To clarify, having a long-running process that writes the file in one go is not an option for you?

Unfortunately it's not an option because the data would be multiple GB and it has to run as a 32-bit process (and the rest of the application already uses a lot of RAM). And the stream session length doesn't have an upper bound, and it should be possible to run this for a long time (even days) with constant RAM usage..

But this append function would be perfect for this :)
I think it would make sense to add it, because it would be useful for other types of applications with similar use cases, too.
And it would make sense to also add a convenience method like create that opens a file and wraps in in a BufWriter..

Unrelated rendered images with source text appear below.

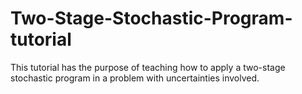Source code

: # Two-Stage-Stochastic-Program-tutorial
This tutorial has the purpose of teaching how to apply a two-stage stochastic program in a problem with uncertainties involved.
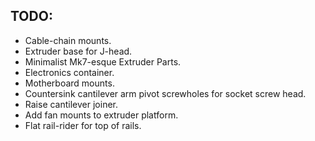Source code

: TODO:
-----
* Cable-chain mounts.
* Extruder base for J-head.
* Minimalist Mk7-esque Extruder Parts.
* Electronics container.
* Motherboard mounts.
* Countersink cantilever arm pivot screwholes for socket screw head.
* Raise cantilever joiner.
* Add fan mounts to extruder platform.
* Flat rail-rider for top of rails.


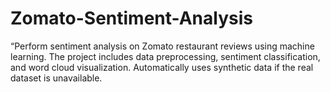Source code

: # Zomato-Sentiment-Analysis
“Perform sentiment analysis on Zomato restaurant reviews using machine learning. The project includes data preprocessing, sentiment classification, and word cloud visualization. Automatically uses synthetic data if the real dataset is unavailable.
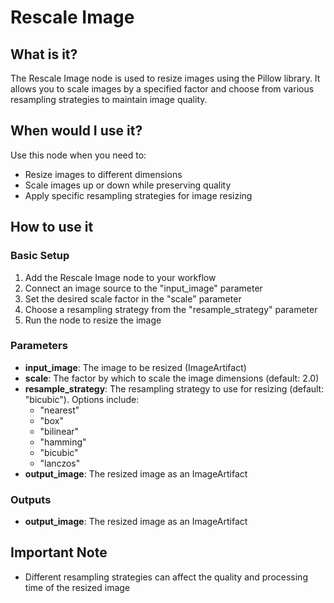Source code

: # Rescale Image

## What is it?

The Rescale Image node is used to resize images using the Pillow library. It allows you to scale images by a specified factor and choose from various resampling strategies to maintain image quality.

## When would I use it?

Use this node when you need to:

- Resize images to different dimensions
- Scale images up or down while preserving quality
- Apply specific resampling strategies for image resizing

## How to use it

### Basic Setup

1. Add the Rescale Image node to your workflow
1. Connect an image source to the "input_image" parameter
1. Set the desired scale factor in the "scale" parameter
1. Choose a resampling strategy from the "resample_strategy" parameter
1. Run the node to resize the image

### Parameters

- **input_image**: The image to be resized (ImageArtifact)
- **scale**: The factor by which to scale the image dimensions (default: 2.0)
- **resample_strategy**: The resampling strategy to use for resizing (default: "bicubic"). Options include:
    - "nearest"
    - "box"
    - "bilinear"
    - "hamming"
    - "bicubic"
    - "lanczos"
- **output_image**: The resized image as an ImageArtifact

### Outputs

- **output_image**: The resized image as an ImageArtifact

## Important Note

- Different resampling strategies can affect the quality and processing time of the resized image
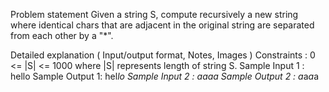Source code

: Problem statement
Given a string S, compute recursively a new string where identical chars that are adjacent in the original string are separated from each other by a "*".

Detailed explanation ( Input/output format, Notes, Images )
Constraints :
0 <= |S| <= 1000
where |S| represents length of string S.
Sample Input 1 :
hello
Sample Output 1:
hel*lo
Sample Input 2 :
aaaa
Sample Output 2 :
a*a*a*a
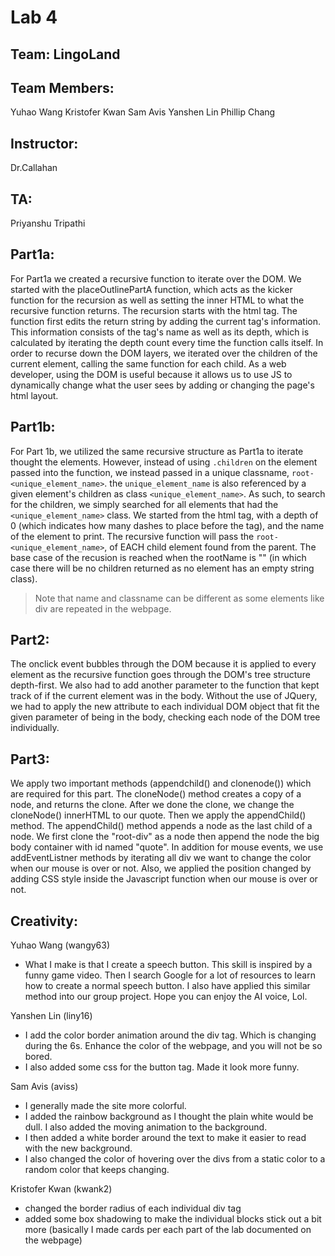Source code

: # Lab 4

## Team: LingoLand

## Team Members:
Yuhao Wang
Kristofer Kwan
Sam Avis
Yanshen Lin
Phillip Chang

## Instructor:
Dr.Callahan

## TA:
Priyanshu Tripathi

## Part1a:
For Part1a we created a recursive function to iterate over the DOM. We started with the placeOutlinePartA function, which acts as the kicker function for the recursion as well as setting the inner HTML to what the recursive function returns. The recursion starts with the html tag. The function first edits the return string by adding the current tag's information. This information consists of the tag's name as well as its depth, which is calculated by iterating the depth count every time the function calls itself. In order to recurse down the DOM layers, we iterated over the children of the current element, calling the same function for each child. As a web developer, using the DOM is useful because it allows us to use JS to dynamically change what the user sees by adding or changing the page's html layout.

## Part1b:
For Part 1b, we utilized the same recursive structure as Part1a to iterate thought the elements. However, instead of using `.children` on the element passed into the function, we instead passed in a unique classname, `root-<unique_element_name>`. the `unique_element_name` is also referenced by a given element's children as class `<unique_element_name>`. As such, to search for the children, we simply searched for all elements that had the `<unique_element_name>` class. We started from the html tag, with a depth of 0 (which indicates how many dashes to place before the tag), and the name of the element to print. The recursive function will pass the `root-<unique_element_name>`, of EACH child element found from the parent. The base case of the recusion is reached when the rootName is "" (in which case there will be no children returned as no element has an empty string class). 
>Note that name and classname can be different as some elements like div are repeated in the webpage.
	
## Part2:
The onclick event bubbles through the DOM because it is applied to every element as the recursive function goes through the DOM's tree structure depth-first. We also had to add another parameter to the function that kept track of if the current element was in the body. Without the use of JQuery, we had to apply the new attribute to each individual DOM object that fit the given parameter of being in the body, checking each node of the DOM tree individually.

## Part3:
We apply two important methods (appendchild() and clonenode()) which are required for this part. The cloneNode() method creates a copy of a node, and returns the clone. After we done the clone, we change the cloneNode() innerHTML to our quote. Then we apply the appendChild() method. The appendChild() method appends a node as the last child of a node. We first clone the "root-div" as a node then append the node the big body container with id named "quote". In addition for mouse events, we use addEventListner methods by iterating all div we want to change the color when our mouse is over or not. Also, we applied the position changed by adding CSS style inside the Javascript function when our mouse is over or not.

## Creativity:
Yuhao Wang (wangy63)
- What I make is that I create a speech button. This skill is inspired by a funny game video. Then I search Google for a lot of resources to learn how to create a normal speech button. I also have applied this similar method into our group project. Hope you can enjoy the AI voice, Lol.

Yanshen Lin (liny16)
- I add the color border animation around the div tag. Which is changing during the 6s. Enhance the color of the webpage, and you will not be so bored.
- I also added some css for the button tag. Made it look more funny. 

Sam Avis (aviss)

- I generally made the site more colorful. 
- I added the rainbow background as I thought the plain white would be dull. I also added the moving animation to the background. 
- I then added a white border around the text to make it easier to read with the new background. 
- I also changed the color of hovering over the divs from a static color to a random color that keeps changing.

Kristofer Kwan (kwank2)
- changed the border radius of each individual div tag
- added some box shadowing to make the individual blocks stick out a bit more (basically I made cards per each part of the lab documented on the webpage)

Btw, I'm also concerned about losing already written wav data when the application crashes after some samples were written before the writer was finalized to write the header..
E.g. let's say the application was running for an hour, wrote an hour of wav samples but since it keeps the WavWriter around, it's not finalized so the header hasn't been updated, and then it crashes, leaving the wav file in an inconsistent state, and the hour of wav samples not reflected in the header..
To avoid this, would you recommend finalizing the writer and re-opening the file on every append (every few seconds), or would it be inefficient?
Maybe it also makes sense to allow calling finalize_internal() from user code, so that there is a way to update the header without consuming the writer? (Then finalize_internal() would have to seek back to the end after writing, and have a different name.)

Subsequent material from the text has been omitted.